You’ll never meet a more meta horror film than The Cabin in the Woods. It’s Luigi Pirandello with more zombies and blood. In its surgically precise (and loving) deconstruction of trashy horror cinema, it touches on a great point: the traditional Final Girl in horror movies hasn’t really won the day until she gets revenge on the moviemaking imaginations who’ve been forcing her to dodge axes for the past hour-and-a-half. Along the way, director and co-writer Drew Goddard (and co-writer Joss Whedon, whose voice is all over this) also allow one of the traditional victims in horror movies to have his own moment of redemption.
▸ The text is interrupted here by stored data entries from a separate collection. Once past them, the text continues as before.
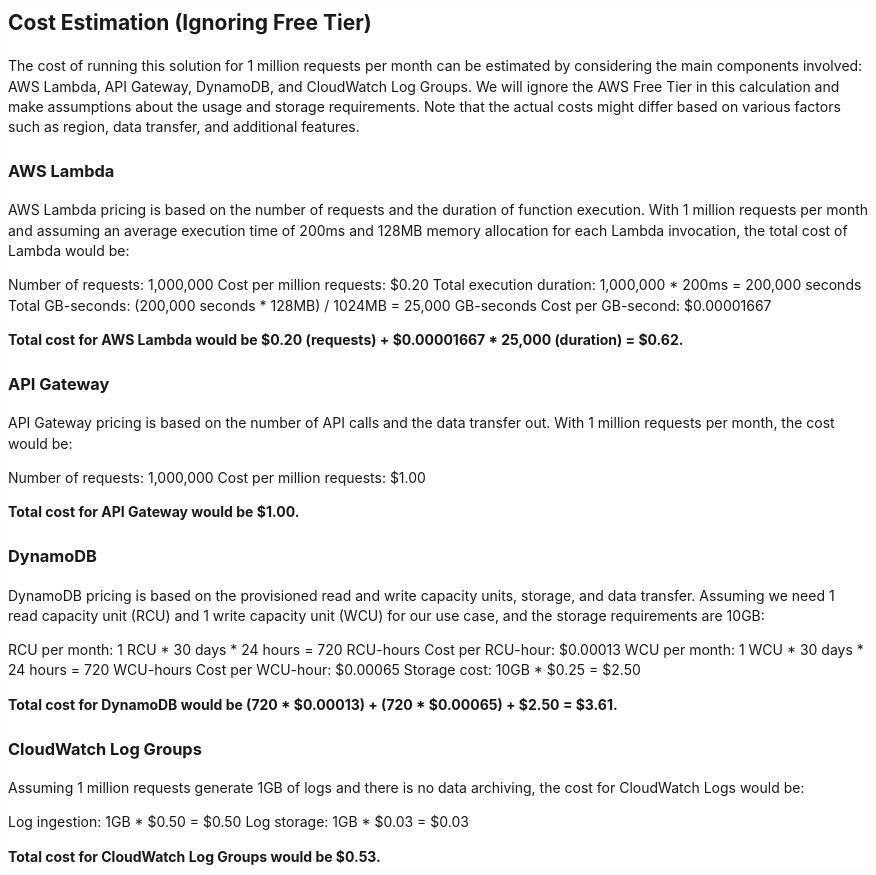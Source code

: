 ## Cost Estimation (Ignoring Free Tier)

The cost of running this solution for 1 million requests per month can be estimated by considering the main components involved: AWS Lambda, API Gateway, DynamoDB, and CloudWatch Log Groups. We will ignore the AWS Free Tier in this calculation and make assumptions about the usage and storage requirements. Note that the actual costs might differ based on various factors such as region, data transfer, and additional features.

### AWS Lambda

AWS Lambda pricing is based on the number of requests and the duration of function execution. With 1 million requests per month and assuming an average execution time of 200ms and 128MB memory allocation for each Lambda invocation, the total cost of Lambda would be:

Number of requests: 1,000,000
Cost per million requests: $0.20
Total execution duration: 1,000,000 * 200ms = 200,000 seconds
Total GB-seconds: (200,000 seconds * 128MB) / 1024MB = 25,000 GB-seconds
Cost per GB-second: $0.00001667

**Total cost for AWS Lambda would be $0.20 (requests) + $0.00001667 * 25,000 (duration) = $0.62.**

### API Gateway

API Gateway pricing is based on the number of API calls and the data transfer out. With 1 million requests per month, the cost would be:

Number of requests: 1,000,000
Cost per million requests: $1.00

**Total cost for API Gateway would be $1.00.**

### DynamoDB

DynamoDB pricing is based on the provisioned read and write capacity units, storage, and data transfer. Assuming we need 1 read capacity unit (RCU) and 1 write capacity unit (WCU) for our use case, and the storage requirements are 10GB:

RCU per month: 1 RCU * 30 days * 24 hours = 720 RCU-hours
Cost per RCU-hour: $0.00013
WCU per month: 1 WCU * 30 days * 24 hours = 720 WCU-hours
Cost per WCU-hour: $0.00065
Storage cost: 10GB * $0.25 = $2.50

**Total cost for DynamoDB would be (720 * $0.00013) + (720 * $0.00065) + $2.50 = $3.61.**

### CloudWatch Log Groups

Assuming 1 million requests generate 1GB of logs and there is no data archiving, the cost for CloudWatch Logs would be:

Log ingestion: 1GB * $0.50 = $0.50
Log storage: 1GB * $0.03 = $0.03

**Total cost for CloudWatch Log Groups would be $0.53.**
If you haven’t seen at least… 542 horror flicks from the past thirty-odd years (that’s my own very scientific estimate), you might not understand this at all. The parodies and references to everything from slasher movies to Asian horror to torture porn fly freely and artfully. Goddard shoves ’em in all over the place like a comic book artist who sometimes stretches out on a full-page panel that’s crammed with information. It’s so thorough an examination of the genre that it doesn’t even leave any room for a sequel. It makes its statement and then destroys the whole world. Goddard and Whedon push this engine to its limits and then brilliantly burn it out.
This is one for the geeks. The Saturday night crowd probably didn’t know what to make of it overall, which why this was a fairly modest box office success. Look for its cult reputation to increase over the years.